(Plain-text document sources)
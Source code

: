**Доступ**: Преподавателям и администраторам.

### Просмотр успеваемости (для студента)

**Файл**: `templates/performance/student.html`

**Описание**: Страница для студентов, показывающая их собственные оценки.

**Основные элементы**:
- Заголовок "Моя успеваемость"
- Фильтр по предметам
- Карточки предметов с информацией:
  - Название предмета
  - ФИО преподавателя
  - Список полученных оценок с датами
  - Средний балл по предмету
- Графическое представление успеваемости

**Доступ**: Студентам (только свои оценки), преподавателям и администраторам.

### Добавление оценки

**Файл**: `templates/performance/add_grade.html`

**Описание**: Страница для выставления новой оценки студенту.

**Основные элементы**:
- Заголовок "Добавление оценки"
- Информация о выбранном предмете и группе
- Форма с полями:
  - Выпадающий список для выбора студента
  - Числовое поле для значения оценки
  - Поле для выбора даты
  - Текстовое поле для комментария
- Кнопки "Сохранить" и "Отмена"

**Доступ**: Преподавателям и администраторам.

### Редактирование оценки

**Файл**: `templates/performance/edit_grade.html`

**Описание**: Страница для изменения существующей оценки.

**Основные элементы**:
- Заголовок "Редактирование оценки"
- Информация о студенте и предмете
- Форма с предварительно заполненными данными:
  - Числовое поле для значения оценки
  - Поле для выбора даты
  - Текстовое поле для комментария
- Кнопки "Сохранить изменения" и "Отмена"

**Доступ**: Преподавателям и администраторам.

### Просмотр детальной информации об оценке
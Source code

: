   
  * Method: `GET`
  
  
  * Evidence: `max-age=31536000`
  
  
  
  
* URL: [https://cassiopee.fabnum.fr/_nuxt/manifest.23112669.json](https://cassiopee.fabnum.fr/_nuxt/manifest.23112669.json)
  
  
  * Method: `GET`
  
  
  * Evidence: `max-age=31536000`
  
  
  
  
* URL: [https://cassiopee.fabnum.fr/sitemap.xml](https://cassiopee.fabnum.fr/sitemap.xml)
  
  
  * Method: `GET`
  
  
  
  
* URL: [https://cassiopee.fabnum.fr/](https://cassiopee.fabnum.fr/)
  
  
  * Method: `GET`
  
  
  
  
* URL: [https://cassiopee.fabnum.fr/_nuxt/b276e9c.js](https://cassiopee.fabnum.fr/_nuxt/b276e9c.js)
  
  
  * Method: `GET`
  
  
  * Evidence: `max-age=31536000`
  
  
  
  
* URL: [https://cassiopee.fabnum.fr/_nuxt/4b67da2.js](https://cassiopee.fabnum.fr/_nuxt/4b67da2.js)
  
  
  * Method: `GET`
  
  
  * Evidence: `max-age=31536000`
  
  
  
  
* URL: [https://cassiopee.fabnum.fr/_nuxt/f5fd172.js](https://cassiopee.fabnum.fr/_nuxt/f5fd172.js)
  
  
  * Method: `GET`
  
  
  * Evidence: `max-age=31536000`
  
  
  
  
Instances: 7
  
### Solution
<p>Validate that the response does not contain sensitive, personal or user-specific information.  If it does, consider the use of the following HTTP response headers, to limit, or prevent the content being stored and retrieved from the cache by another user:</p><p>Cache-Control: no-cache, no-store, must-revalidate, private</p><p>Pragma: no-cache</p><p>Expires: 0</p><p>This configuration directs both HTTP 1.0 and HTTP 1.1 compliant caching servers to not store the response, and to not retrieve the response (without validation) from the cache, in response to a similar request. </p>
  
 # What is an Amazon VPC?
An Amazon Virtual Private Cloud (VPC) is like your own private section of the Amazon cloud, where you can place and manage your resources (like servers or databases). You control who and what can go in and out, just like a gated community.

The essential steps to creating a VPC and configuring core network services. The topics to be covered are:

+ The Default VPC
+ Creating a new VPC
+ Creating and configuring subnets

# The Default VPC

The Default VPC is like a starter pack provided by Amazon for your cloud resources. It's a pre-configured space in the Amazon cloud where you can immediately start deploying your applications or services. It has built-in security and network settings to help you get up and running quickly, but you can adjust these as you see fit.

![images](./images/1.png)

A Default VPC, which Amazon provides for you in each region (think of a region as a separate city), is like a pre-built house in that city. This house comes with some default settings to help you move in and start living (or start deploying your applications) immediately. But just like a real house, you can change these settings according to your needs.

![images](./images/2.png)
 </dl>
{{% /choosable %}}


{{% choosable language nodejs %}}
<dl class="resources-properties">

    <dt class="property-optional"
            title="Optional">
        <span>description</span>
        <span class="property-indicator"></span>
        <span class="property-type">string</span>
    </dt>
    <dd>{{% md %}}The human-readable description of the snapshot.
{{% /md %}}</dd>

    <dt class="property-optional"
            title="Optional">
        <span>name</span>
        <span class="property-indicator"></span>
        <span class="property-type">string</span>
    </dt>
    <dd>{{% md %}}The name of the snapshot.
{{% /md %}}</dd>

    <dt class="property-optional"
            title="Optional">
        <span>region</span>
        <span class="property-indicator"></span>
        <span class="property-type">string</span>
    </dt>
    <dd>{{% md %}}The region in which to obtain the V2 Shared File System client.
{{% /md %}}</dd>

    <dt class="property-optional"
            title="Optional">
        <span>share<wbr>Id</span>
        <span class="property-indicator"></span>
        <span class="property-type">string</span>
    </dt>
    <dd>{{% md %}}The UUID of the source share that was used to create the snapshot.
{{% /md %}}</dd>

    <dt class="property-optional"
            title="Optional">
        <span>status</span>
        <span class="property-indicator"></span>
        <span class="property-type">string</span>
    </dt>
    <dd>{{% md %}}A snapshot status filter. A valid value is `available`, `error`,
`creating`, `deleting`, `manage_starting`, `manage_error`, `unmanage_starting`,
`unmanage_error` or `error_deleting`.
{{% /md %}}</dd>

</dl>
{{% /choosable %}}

Problem: Select and copy each line from the data that includes the word "успеваемости".

Output of the task:
### Просмотр успеваемости (для студента)
- Графическое представление успеваемости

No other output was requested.